WHAT TO DO: Look at each line below and tally those holding "been"; answer with that figure and nothing else.
------------------------------------------------------------
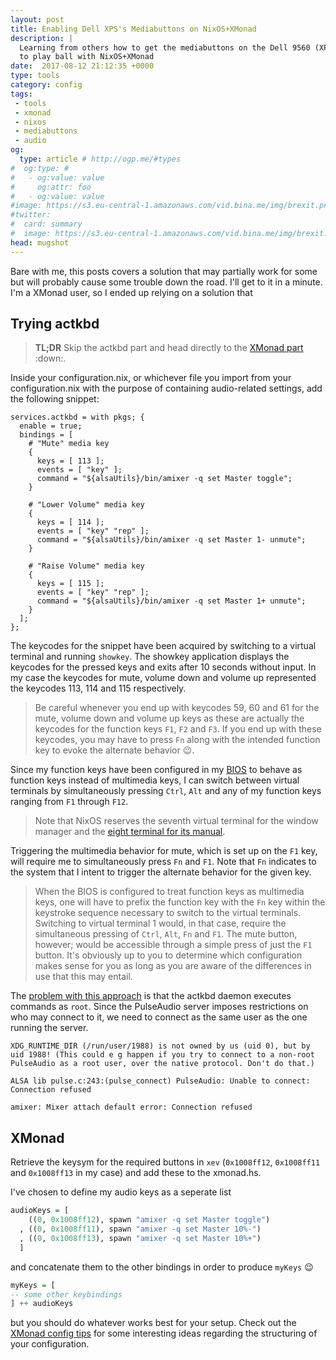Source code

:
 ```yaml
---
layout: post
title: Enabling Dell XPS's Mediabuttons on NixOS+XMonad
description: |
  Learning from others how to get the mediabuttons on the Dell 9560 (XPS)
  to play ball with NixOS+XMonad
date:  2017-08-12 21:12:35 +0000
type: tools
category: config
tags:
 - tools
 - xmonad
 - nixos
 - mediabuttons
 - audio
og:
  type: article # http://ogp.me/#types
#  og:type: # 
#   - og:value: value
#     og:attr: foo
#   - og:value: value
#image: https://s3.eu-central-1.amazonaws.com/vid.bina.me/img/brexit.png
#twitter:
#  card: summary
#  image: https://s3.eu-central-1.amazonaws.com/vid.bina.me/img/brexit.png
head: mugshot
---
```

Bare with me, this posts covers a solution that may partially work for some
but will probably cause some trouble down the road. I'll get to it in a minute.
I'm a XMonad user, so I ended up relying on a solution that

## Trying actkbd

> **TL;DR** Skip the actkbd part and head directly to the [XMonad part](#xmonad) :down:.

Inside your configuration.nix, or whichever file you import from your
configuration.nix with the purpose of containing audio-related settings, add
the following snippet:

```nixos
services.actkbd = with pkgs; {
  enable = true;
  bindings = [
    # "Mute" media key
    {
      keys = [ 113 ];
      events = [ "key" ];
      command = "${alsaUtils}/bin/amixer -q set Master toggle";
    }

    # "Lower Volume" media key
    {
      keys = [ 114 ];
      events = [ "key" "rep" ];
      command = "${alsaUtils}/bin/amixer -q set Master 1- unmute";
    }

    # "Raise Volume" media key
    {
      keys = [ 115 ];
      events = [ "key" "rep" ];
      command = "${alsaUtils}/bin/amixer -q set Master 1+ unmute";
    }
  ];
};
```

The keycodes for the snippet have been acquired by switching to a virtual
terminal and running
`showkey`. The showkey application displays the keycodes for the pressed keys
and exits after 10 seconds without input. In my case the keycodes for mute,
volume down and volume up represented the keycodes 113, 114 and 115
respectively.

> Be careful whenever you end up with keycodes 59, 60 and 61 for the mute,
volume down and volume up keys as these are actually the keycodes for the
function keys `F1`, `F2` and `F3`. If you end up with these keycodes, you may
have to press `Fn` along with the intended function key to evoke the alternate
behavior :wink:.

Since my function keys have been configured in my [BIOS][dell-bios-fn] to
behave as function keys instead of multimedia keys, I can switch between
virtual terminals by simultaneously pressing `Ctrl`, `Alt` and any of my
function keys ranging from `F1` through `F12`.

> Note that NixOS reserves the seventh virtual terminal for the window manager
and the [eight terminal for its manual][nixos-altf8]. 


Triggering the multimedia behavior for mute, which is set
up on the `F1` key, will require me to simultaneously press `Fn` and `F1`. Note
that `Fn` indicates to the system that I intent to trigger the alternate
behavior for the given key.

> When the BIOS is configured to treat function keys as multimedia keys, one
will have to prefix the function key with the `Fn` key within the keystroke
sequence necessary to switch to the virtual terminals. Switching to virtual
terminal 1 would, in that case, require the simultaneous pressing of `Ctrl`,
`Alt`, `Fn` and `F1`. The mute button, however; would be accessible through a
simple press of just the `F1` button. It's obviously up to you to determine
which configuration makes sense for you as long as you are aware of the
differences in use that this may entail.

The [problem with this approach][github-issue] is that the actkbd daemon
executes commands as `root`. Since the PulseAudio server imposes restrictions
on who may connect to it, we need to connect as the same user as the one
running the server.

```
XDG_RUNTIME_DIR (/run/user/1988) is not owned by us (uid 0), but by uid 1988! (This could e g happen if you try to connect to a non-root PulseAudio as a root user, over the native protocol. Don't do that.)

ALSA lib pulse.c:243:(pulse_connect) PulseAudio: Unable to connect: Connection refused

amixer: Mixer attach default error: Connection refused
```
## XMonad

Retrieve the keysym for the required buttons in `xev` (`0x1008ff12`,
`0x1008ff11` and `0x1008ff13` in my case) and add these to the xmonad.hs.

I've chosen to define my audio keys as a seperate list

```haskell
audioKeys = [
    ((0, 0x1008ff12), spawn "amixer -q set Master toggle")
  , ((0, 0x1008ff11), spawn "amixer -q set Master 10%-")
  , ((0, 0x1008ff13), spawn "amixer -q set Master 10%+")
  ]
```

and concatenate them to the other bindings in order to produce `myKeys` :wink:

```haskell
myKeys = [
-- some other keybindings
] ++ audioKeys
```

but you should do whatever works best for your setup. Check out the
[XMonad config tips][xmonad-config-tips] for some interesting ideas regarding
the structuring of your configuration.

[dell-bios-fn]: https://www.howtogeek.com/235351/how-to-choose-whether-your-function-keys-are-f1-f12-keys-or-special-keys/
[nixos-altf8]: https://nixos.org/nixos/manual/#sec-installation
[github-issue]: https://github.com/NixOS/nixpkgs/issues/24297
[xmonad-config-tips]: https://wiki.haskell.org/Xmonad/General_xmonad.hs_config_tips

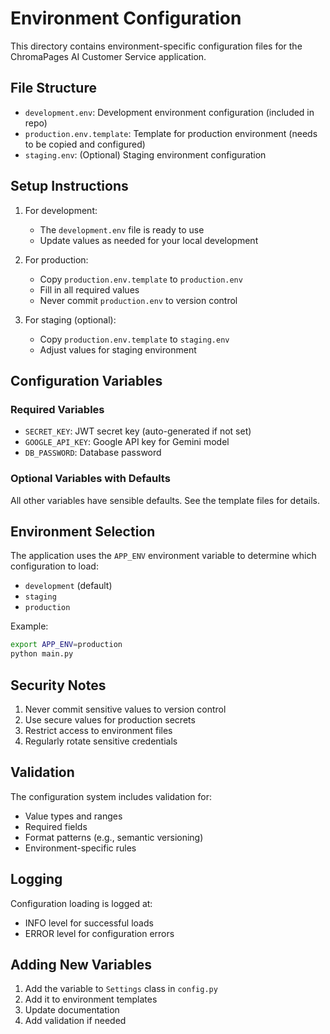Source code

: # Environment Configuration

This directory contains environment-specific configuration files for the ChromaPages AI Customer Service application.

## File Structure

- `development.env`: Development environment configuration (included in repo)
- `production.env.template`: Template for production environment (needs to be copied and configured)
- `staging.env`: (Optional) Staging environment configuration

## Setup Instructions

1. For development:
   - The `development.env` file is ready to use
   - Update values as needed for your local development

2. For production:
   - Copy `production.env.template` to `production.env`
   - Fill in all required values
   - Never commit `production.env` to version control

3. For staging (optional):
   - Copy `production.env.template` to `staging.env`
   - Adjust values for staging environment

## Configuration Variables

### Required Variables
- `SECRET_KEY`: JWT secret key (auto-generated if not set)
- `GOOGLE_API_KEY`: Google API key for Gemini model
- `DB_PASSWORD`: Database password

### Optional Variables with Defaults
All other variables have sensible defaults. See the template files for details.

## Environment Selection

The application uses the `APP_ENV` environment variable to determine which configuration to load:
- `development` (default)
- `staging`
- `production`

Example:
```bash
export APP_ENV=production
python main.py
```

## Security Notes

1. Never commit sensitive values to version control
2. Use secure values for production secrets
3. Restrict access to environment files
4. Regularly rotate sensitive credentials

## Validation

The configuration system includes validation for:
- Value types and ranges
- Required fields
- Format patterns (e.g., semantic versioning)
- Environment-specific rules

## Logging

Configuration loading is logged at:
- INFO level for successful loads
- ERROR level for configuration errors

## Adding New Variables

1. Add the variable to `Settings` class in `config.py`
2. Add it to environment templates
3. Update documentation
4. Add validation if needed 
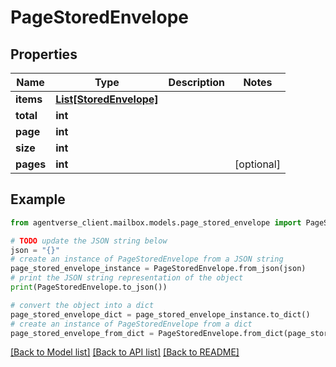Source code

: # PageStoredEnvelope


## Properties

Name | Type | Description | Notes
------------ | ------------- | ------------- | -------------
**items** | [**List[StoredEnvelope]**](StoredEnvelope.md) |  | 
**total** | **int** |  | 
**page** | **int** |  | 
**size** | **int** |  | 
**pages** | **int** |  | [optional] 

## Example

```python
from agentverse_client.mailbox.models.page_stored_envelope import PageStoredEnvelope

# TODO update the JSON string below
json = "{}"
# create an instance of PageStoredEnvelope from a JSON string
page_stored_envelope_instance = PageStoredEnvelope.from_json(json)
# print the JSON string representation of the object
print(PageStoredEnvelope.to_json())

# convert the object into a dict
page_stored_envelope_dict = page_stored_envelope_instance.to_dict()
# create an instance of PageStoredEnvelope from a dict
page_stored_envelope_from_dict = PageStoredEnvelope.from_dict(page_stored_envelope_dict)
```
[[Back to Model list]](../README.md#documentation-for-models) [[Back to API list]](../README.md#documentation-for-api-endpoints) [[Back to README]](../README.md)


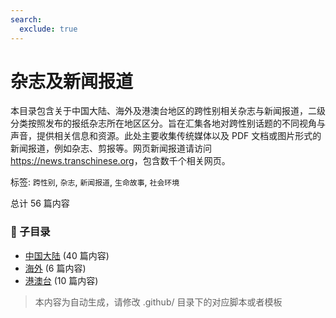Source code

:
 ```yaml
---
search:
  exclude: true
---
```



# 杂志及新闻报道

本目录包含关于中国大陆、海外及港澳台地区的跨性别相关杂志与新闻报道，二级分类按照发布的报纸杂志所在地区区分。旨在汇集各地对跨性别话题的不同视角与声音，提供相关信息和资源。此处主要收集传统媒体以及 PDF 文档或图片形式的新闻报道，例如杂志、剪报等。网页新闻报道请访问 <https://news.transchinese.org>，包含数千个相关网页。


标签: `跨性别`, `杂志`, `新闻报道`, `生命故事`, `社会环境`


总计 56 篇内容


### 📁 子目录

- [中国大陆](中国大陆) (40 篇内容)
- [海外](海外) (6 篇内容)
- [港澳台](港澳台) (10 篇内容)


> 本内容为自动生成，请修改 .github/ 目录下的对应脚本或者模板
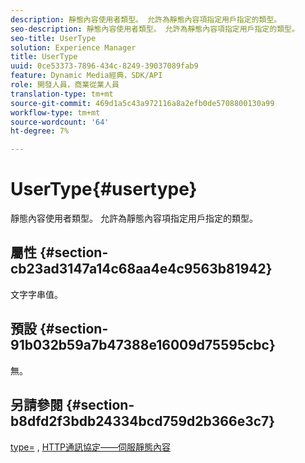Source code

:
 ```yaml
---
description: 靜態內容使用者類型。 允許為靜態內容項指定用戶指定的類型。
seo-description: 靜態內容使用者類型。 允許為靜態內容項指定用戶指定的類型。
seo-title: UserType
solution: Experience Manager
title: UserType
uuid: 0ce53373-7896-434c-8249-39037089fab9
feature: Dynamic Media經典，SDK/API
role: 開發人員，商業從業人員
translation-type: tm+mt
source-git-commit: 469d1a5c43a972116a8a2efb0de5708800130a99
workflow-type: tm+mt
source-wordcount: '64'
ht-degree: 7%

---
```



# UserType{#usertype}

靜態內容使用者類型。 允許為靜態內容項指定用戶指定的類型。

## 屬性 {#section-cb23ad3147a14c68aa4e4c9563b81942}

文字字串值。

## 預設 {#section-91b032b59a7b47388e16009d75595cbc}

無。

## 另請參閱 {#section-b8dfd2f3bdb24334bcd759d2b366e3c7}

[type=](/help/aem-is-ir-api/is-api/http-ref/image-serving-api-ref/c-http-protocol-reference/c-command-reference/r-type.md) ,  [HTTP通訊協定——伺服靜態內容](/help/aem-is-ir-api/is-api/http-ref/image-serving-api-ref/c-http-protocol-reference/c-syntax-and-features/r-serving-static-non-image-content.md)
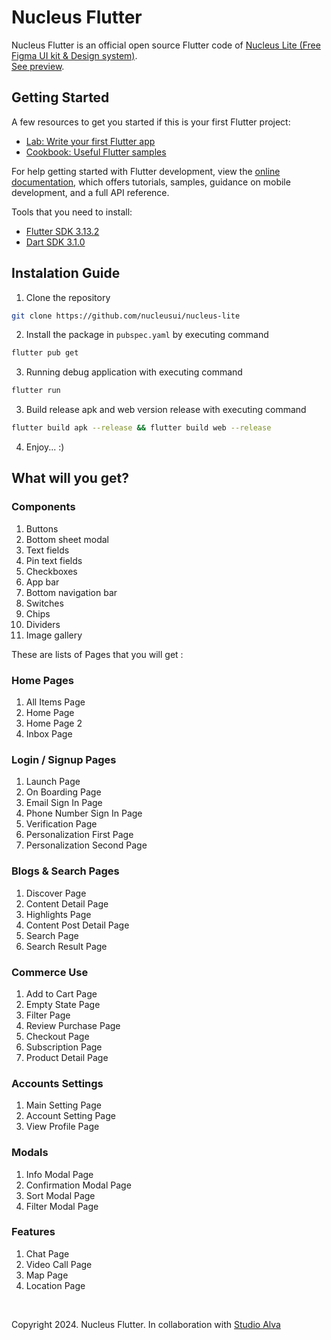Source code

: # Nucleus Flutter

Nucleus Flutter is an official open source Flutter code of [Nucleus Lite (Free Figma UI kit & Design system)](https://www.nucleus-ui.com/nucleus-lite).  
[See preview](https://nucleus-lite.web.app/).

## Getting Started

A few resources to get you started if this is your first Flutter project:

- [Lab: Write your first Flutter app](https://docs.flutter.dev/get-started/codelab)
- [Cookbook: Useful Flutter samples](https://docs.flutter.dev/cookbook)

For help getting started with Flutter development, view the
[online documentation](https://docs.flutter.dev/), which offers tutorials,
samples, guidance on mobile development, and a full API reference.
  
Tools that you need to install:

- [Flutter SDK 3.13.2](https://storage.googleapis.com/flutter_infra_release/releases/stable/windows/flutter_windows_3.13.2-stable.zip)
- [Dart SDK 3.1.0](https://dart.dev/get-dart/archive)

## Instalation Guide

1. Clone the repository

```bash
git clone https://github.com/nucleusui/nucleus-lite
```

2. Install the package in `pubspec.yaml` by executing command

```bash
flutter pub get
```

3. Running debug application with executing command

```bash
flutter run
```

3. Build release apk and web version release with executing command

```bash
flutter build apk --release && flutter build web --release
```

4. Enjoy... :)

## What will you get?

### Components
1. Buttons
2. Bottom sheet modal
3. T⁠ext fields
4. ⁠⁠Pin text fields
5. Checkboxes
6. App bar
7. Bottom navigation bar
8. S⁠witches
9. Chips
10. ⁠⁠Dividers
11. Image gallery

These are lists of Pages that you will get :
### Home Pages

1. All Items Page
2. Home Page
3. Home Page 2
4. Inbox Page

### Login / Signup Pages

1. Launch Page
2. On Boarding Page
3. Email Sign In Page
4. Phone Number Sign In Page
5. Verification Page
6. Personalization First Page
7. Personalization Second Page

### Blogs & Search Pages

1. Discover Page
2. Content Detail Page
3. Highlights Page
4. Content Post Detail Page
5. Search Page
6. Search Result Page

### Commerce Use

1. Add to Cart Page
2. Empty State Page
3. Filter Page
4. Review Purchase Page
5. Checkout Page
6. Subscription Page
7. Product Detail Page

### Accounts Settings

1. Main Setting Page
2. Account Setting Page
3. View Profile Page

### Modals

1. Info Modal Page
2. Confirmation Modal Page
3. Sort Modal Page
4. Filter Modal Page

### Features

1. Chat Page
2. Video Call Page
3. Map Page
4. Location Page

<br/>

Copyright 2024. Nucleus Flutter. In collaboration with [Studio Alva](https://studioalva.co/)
------------------------------------------------------------
ANSWER AREA: 2